Once we kids figured out that “Wire” wasn’t the man’s first name, it raised the question, how would that skimpy address get a message to him? Does someone in, say, Boston, go to the telegraph office and send a telegram to the (only?) office in San Francisco, and they have a directory that says “Paladin” is that cool dude who wears white suits (except when he wears black) and lives in the Hotel Carlton? So they print up the telegram and a guy on a bicycle delivers it?
How did one acquire a cable address? Was there a fee, like the monthly charge for a land line (and a listing in the Phone Book)? Are cable addresses still in use? Are they still needed in some places?
I do not have an answer, but I do recall the last time I heard such a conceit applied in a television show. There was an episode of Frasier in which Niles was going to move into a fancy condo or apartment building in Seatlle. His line was something like, “I won’t even have an address any more! Henceforth, I shall be ‘Doctor Niles Crane, The Montana.’”
I suspect that Paladin visits the cable office daily when he’s in town, and asks for any cables for him. Or possibly his hotel has a kid who stops by the cable office daily to get any cables for inhabitants of the hotel.

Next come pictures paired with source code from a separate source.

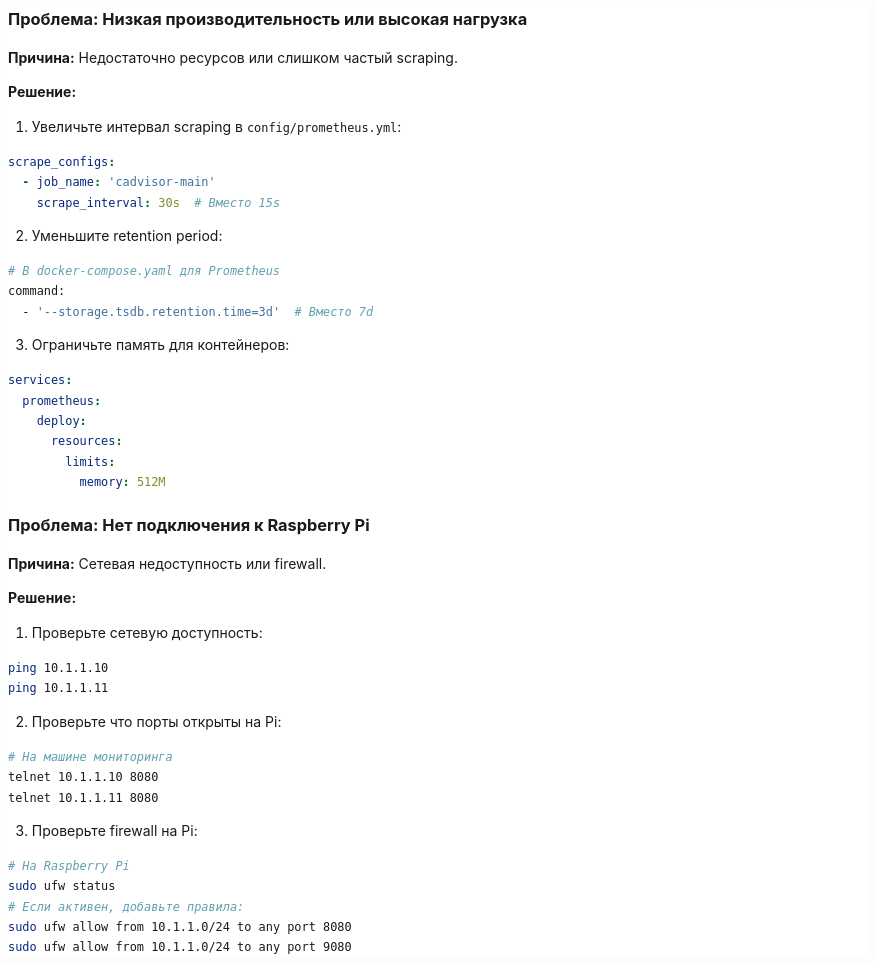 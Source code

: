 ### Проблема: Низкая производительность или высокая нагрузка

**Причина:** Недостаточно ресурсов или слишком частый scraping.

**Решение:**

1. Увеличьте интервал scraping в `config/prometheus.yml`:
```yaml
scrape_configs:
  - job_name: 'cadvisor-main'
    scrape_interval: 30s  # Вместо 15s
```

2. Уменьшите retention period:
```bash
# В docker-compose.yaml для Prometheus
command:
  - '--storage.tsdb.retention.time=3d'  # Вместо 7d
```

3. Ограничьте память для контейнеров:
```yaml
services:
  prometheus:
    deploy:
      resources:
        limits:
          memory: 512M
```

### Проблема: Нет подключения к Raspberry Pi

**Причина:** Сетевая недоступность или firewall.

**Решение:**

1. Проверьте сетевую доступность:
```bash
ping 10.1.1.10
ping 10.1.1.11
```

2. Проверьте что порты открыты на Pi:
```bash
# На машине мониторинга
telnet 10.1.1.10 8080
telnet 10.1.1.11 8080
```

3. Проверьте firewall на Pi:
```bash
# На Raspberry Pi
sudo ufw status
# Если активен, добавьте правила:
sudo ufw allow from 10.1.1.0/24 to any port 8080
sudo ufw allow from 10.1.1.0/24 to any port 9080
```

Are you kidding? Paladin never went to the cable office. Hey Boy (actually a Chinese man much above the age of a boy) gave the telegrams to him. And as I recall, he said they were delivered. I too have the boxed set, but it’s been some time since I watched.
I assume he was simply famous enough locally that only his names was a sufficient address inside San Francisco. Some time in 60’s a letter was delivered to Mad Magazine with no address other than a picture of Alfred E Neuman pasted on the envelope. There were no computer read addresses in those days, and even less so in Paladin’s time.
Very likely not, at least not in the developed world. Western Union ceased operating their telegram service in 2006. There is apparently a successor company, iTelegram, which offers telegram services, though this 2016 article from The Atlantic suggests that their service amounts to them sending a letter for you through normal mail. Their site talks up “your message is hand-delivered,” but they also say that they require a street address for delivery (and it sounds like “hand delivered” may well be just “the USPS delivery person puts it in the recipient’s mailbox”). So, no “cable address” like Paladin’s anymore.
This Wikipedia article also indicates that there are still telegram services offered in a number of other countries, but it’s not clear how many (if any) of them are still using the old technology for them.
I’m not an expert in this area, but I know that the telegraph companies went to great lengths to reduce the data a telegrapher would have to transmit, including using codes and abbreviations for many common phrases and questions. It would make a lot of sense to use a short descriptor for a recipient, instead of full name and address. Whether the local telegraph office kept a directory and delivered them or waited for somebody to call, I don’t know.
Yes. That’s a Telegraph Address. Which is something like a Phone Number. He’s a cool dude, so it probably goes to the telegraph in his swank hotel, and the page boy delivers it or gives it to his sidekick.
I see that 10 years ago government offices in India were still providing a “telegraph address”, although I’m sure that even then they meant what I would call a “telex address”
I remember reading - many years ago - that the Royal Mail staff enjoy getting addresses like that and they have a group of employees who handle addresses like that that stump lesser mortals. I don’t know if that’s still the case.
Well into the era of the ZIP Code, you saw a lot of addresses that made assumptions about how well known a particular company was, and it made perfect sense because large businesses had “holdout orders” at the local post office, and sent an employee each morning to get the box or bundle of mail. So “Westinghouse Electric, Pittsburgh, Pa.” was plenty to get it there, as was “George Brown, Rice Hotel, Houston, Tex.”
In the Telex era, companies had unique strings that worked very much like email addresses, and they typically told you the “answerback” that you would receive as verification that your message had gone through to the right place.
That makes me go out on a limb and think that companies and others having accounts with Western Union could “register” a name that would thereafter be considered perfectly sufficient as an address. A book at the Western Union office would have been kept up-to-date with the address or hotel where messages would be delivered, in case the new boy didn’t yet know.
Wikipedia knows all. You could register a telegraphic address with the Post Office or telegraph company. It suited them because it reduced the amount of data they had to transmit. It suited your correspondents because it cost them less to send the telegram. And it might suit you to have a distinctive and easily memorable telegraphic address.
The telegram was delivered in the usual way; nobody would have registered a telegraphic address if it meant that deliver would be delayed. The receiving telegraph office would consult a directory to find out where to deliver.